MT Technology Background

Any MT development combines two different views: (1) the linguistic view describes the linguistic structures of the two languages, and meaning-preserving transformations between them; (2) the computational view describes how linguistically motivated data structures and transformations are realized in a computer environment.

An Ad Hoc MT System: Linguistic and Computational Spaghetti

A simple machine translator disregards such a distinction. A computer programmer might directly write program code and insert diffusely in the code whatever linguistic data he or she decides to use in translation.

Such a simple approach may be fast, but it is not recommended. The translator would be difficult to update, and its translation "theory", if so noble a term can be applied, is not portable to other language pairs.

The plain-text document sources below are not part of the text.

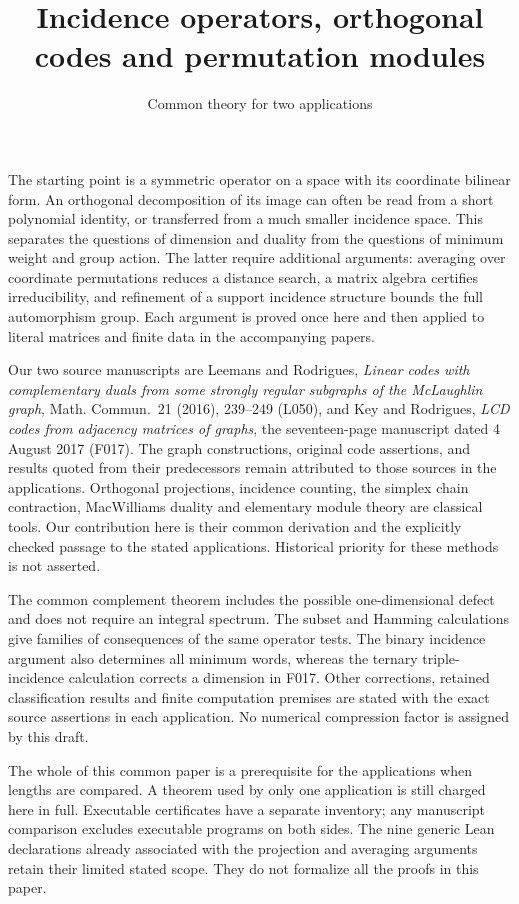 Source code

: \documentclass[11pt,a4paper]{article}
\title{Incidence operators, orthogonal codes and permutation modules}
\author{Common theory for two applications}
\date{}
\numberwithin{equation}{section}
\begin{document}
\maketitle

The starting point is a symmetric operator on a space with its coordinate
bilinear form. An orthogonal decomposition of its image can often be
read from a short polynomial identity, or transferred from a much smaller
incidence space. This separates the questions of dimension and duality
from the questions of minimum weight and group action. The latter require
additional arguments: averaging over coordinate permutations reduces a
distance search, a matrix algebra certifies irreducibility, and refinement
of a support incidence structure bounds the full automorphism group.
Each argument is proved once here and then applied to literal matrices
and finite data in the accompanying papers.

Our two source manuscripts are Leemans and Rodrigues,
\emph{Linear codes with complementary duals from some strongly regular
subgraphs of the McLaughlin graph}, Math. Commun.\ 21 (2016), 239--249
(L050), and Key and Rodrigues, \emph{LCD codes from adjacency matrices of
graphs}, the seventeen-page manuscript dated 4 August 2017 (F017).
The graph constructions, original code assertions, and results quoted
from their predecessors remain attributed to those sources in the
applications. Orthogonal projections, incidence counting, the simplex
chain contraction, MacWilliams duality and elementary module theory are
classical tools. Our contribution here is their common derivation and
the explicitly checked passage to the stated applications. Historical
priority for these methods is not asserted.

The common complement theorem includes the possible one-dimensional
defect and does not require an integral spectrum. The subset and Hamming
calculations give families of consequences of the same operator tests.
The binary incidence argument also determines all minimum words, whereas
the ternary triple-incidence calculation corrects a dimension in F017.
Other corrections, retained classification results and finite computation
premises are stated with the exact source assertions in each application.
No numerical compression factor is assigned by this draft.

The whole of this common paper is a prerequisite for the applications
when lengths are compared. A theorem used by only one application is
still charged here in full. Executable certificates have a separate
inventory; any manuscript comparison excludes executable programs on
both sides. The nine generic Lean declarations already associated with
the projection and averaging arguments retain their limited stated
scope. They do not formalize all the proofs in this paper.
\end{document}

Sunda's MT Technology: Linguistic and Computational Views Clearly Distinct

Sunda's technology separates the linguistic view of translation and its computational view explicitly. A linguist "sees" only the linguistic facts and constraints of translation; the computational aspects of translation are invisible to him or her. The computational view is generic and fully implemented in the MT Engine. Therefore the development work is strictly linguistic.

MT System: MT Engine + Set of Rule Files

Compiled linguistic rules are automatically associated with the generic MT Engine. When a designer activates the Engine, he or she immediately sees the effects of new rules on a given data. The MT Engine also gives a trace of the activated rules and operations.

Linguistic Rule Types

Linguistic rules come in three basic categories:

  • Default lexical rules
  • Context-sensitive lexical rules
  • Grammar rules

The English-to-Finnish translator has currently about 200 000 simple lexical rules, over 100 000 contextual lexical rules and about 3 000 grammar rules.

Linguistic Team

A minimum development team for a new machine translator requires 2-3 linguistic developers and one part-time systems engineer.